Plain-text document sources
********************
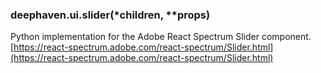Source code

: ### deephaven.ui.slider(\*children, \*\*props)

Python implementation for the Adobe React Spectrum Slider component.
[https://react-spectrum.adobe.com/react-spectrum/Slider.html](https://react-spectrum.adobe.com/react-spectrum/Slider.html)
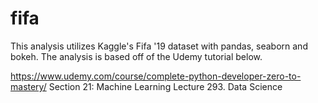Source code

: # fifa

This analysis utilizes Kaggle's Fifa '19 dataset with pandas, seaborn and bokeh.
The analysis is based off of the Udemy tutorial below.

https://www.udemy.com/course/complete-python-developer-zero-to-mastery/
Section 21: Machine Learning
Lecture 293. Data Science
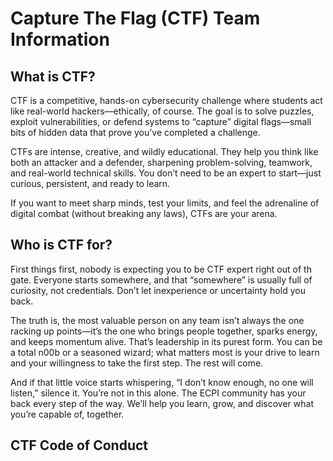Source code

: # Capture The Flag (CTF) Team Information
## What is CTF?
CTF is a competitive, hands-on cybersecurity challenge where students act like real-world hackers—ethically, of course. The goal is to solve puzzles, exploit vulnerabilities, or defend systems to “capture” digital flags—small bits of hidden data that prove you’ve completed a challenge.

CTFs are intense, creative, and wildly educational. They help you think like both an attacker and a defender, sharpening problem-solving, teamwork, and real-world technical skills. You don’t need to be an expert to start—just curious, persistent, and ready to learn.

If you want to meet sharp minds, test your limits, and feel the adrenaline of digital combat (without breaking any laws), CTFs are your arena.

## Who is CTF for?
First things first, nobody is expecting you to be CTF expert right out of th gate. Everyone starts somewhere, and that “somewhere” is usually full of curiosity, not credentials. Don’t let inexperience or uncertainty hold you back.

The truth is, the most valuable person on any team isn’t always the one racking up points—it’s the one who brings people together, sparks energy, and keeps momentum alive. That’s leadership in its purest form. You can be a total n00b or a seasoned wizard; what matters most is your drive to learn and your willingness to take the first step. The rest will come.

And if that little voice starts whispering, “I don’t know enough, no one will listen,” silence it. You’re not in this alone. The ECPI community has your back every step of the way. We’ll help you learn, grow, and discover what you’re capable of, together.

## CTF Code of Conduct
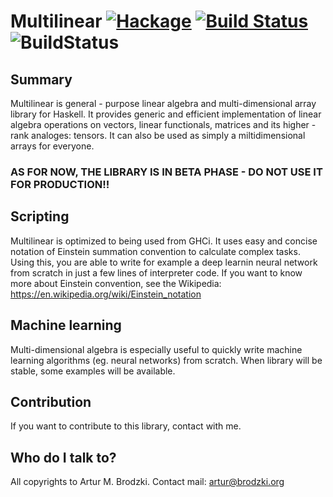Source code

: # Multilinear [![Hackage](https://img.shields.io/hackage/v/multilinear.svg)](https://hackage.haskell.org/package/multilinear) [![Build Status](https://travis-ci.org/ArturB/multilinear.svg?branch=master)](https://travis-ci.org/ArturB/multilinear) ![BuildStatus](https://ci.appveyor.com/api/projects/status/32r7s2skrgm9ubva?svg=true)


## Summary
Multilinear is general - purpose linear algebra and multi-dimensional array library for Haskell. It provides generic and efficient implementation of linear algebra operations on vectors, linear functionals, matrices and its higher - rank analoges: tensors. It can also be used as simply a miltidimensional arrays for everyone. 

### AS FOR NOW, THE LIBRARY IS IN BETA PHASE  - DO NOT USE IT FOR PRODUCTION!!

## Scripting

Multilinear is optimized to being used from GHCi. It uses easy and concise notation of Einstein summation convention to calculate complex tasks. Using this, you are able to write for example a deep learnin neural network from scratch in just a few lines of interpreter code. If you want to know more about Einstein convention, see the Wikipedia: https://en.wikipedia.org/wiki/Einstein_notation

## Machine learning

Multi-dimensional algebra is especially useful to quickly write machine learning algorithms (eg. neural networks) from scratch. When library will be stable, some examples will be available. 

## Contribution

If you want to contribute to this library, contact with me. 

## Who do I talk to?

All copyrights to Artur M. Brodzki.
Contact mail: artur@brodzki.org
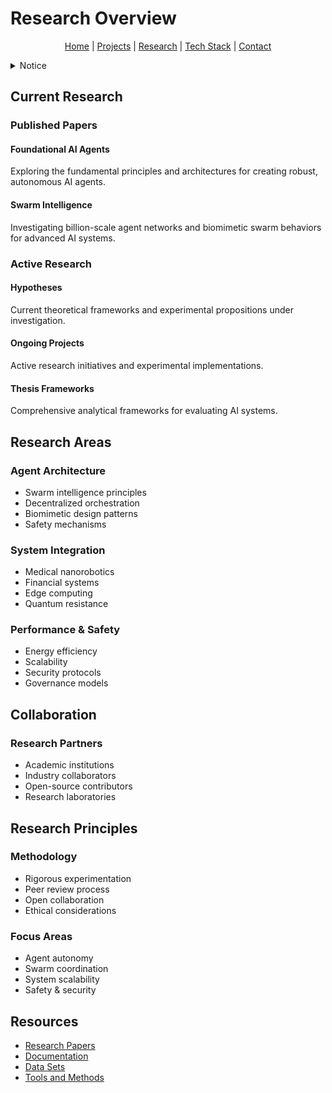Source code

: # Research Overview

<p align="center">
  <a href="../README.md">Home</a> | <a href="../projects/projects.md">Projects</a> | <a href="../research/research.md">Research</a> | <a href="../techstack/techstack.md">Tech Stack</a> | <a href="../contact.md">Contact</a>
</p>

<details>
<summary>Notice</summary>

This repository is protected by copyright and subject to usage restrictions. See the [Copyright Notice](../COPYRIGHT.md) for details.
</details>

## Current Research

### Published Papers

#### Foundational AI Agents
Exploring the fundamental principles and architectures for creating robust, autonomous AI agents.

#### Swarm Intelligence
Investigating billion-scale agent networks and biomimetic swarm behaviors for advanced AI systems.

### Active Research

#### Hypotheses
Current theoretical frameworks and experimental propositions under investigation.

#### Ongoing Projects
Active research initiatives and experimental implementations.

#### Thesis Frameworks
Comprehensive analytical frameworks for evaluating AI systems.

## Research Areas

### Agent Architecture
- Swarm intelligence principles
- Decentralized orchestration
- Biomimetic design patterns
- Safety mechanisms

### System Integration
- Medical nanorobotics
- Financial systems
- Edge computing
- Quantum resistance

### Performance & Safety
- Energy efficiency
- Scalability
- Security protocols
- Governance models

## Collaboration

### Research Partners
- Academic institutions
- Industry collaborators
- Open-source contributors
- Research laboratories

## Research Principles

### Methodology
- Rigorous experimentation
- Peer review process
- Open collaboration
- Ethical considerations

### Focus Areas
- Agent autonomy
- Swarm coordination
- System scalability
- Safety & security

## Resources

- [Research Papers](./papers/)
- [Documentation](./docs/)
- [Data Sets](./data/)
- [Tools and Methods](./tools/) 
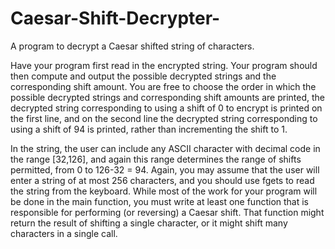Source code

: # Caesar-Shift-Decrypter-
 A program to decrypt a Caesar shifted string of characters.

Have your
program first read in the encrypted string. Your program should then compute and output the
possible decrypted strings and the corresponding shift amount. You are free to choose the order
in which the possible decrypted strings and corresponding shift amounts are printed, the decrypted string corresponding to using a shift of 0 to encrypt is printed
on the first line, and on the second line the decrypted string corresponding to using a shift of 94 is
printed, rather than incrementing the shift to 1.

In the string, the user can include any ASCII character with decimal code
in the range [32,126], and again this range determines the range of shifts permitted, from 0 to
126-32 = 94. Again, you may assume that the user will enter a string of at most 256 characters,
and you should use fgets to read the string from the keyboard. While most of the work for your
program will be done in the main function, you must write at least one function that is responsible
for performing (or reversing) a Caesar shift. That function might return the result of shifting a
single character, or it might shift many characters in a single call.
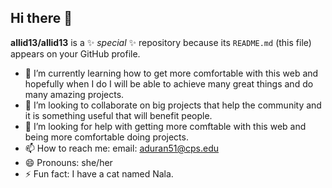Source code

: ## Hi there 👋


**allid13/allid13** is a ✨ _special_ ✨ repository because its `README.md` (this file) appears on your GitHub profile.

- 🌱 I’m currently learning how to get more comfortable with this web and hopefully when I do I will be able to achieve many great things and do many amazing projects.
- 👯 I’m looking to collaborate on big projects that help the community and it is something useful that will benefit people.
- 🤔 I’m looking for help with getting more comftable with this web and being more comfortable doing projects.
- 📫 How to reach me: email: aduran51@cps.edu
- 😄 Pronouns: she/her
- ⚡ Fun fact: I have a cat named Nala. 
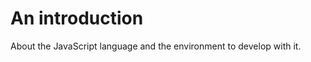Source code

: An introduction
===============

About the JavaScript language and the environment to develop with it.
********************
WHAT TO WORK ON
Search the entries for the word "many". Copy each line where it appears.

RESULT OF THIS EXERCISE
single character, or it might shift many characters in a single call.
- 🌱 I’m currently learning how to get more comfortable with this web and hopefully when I do I will be able to achieve many great things and do many amazing projects.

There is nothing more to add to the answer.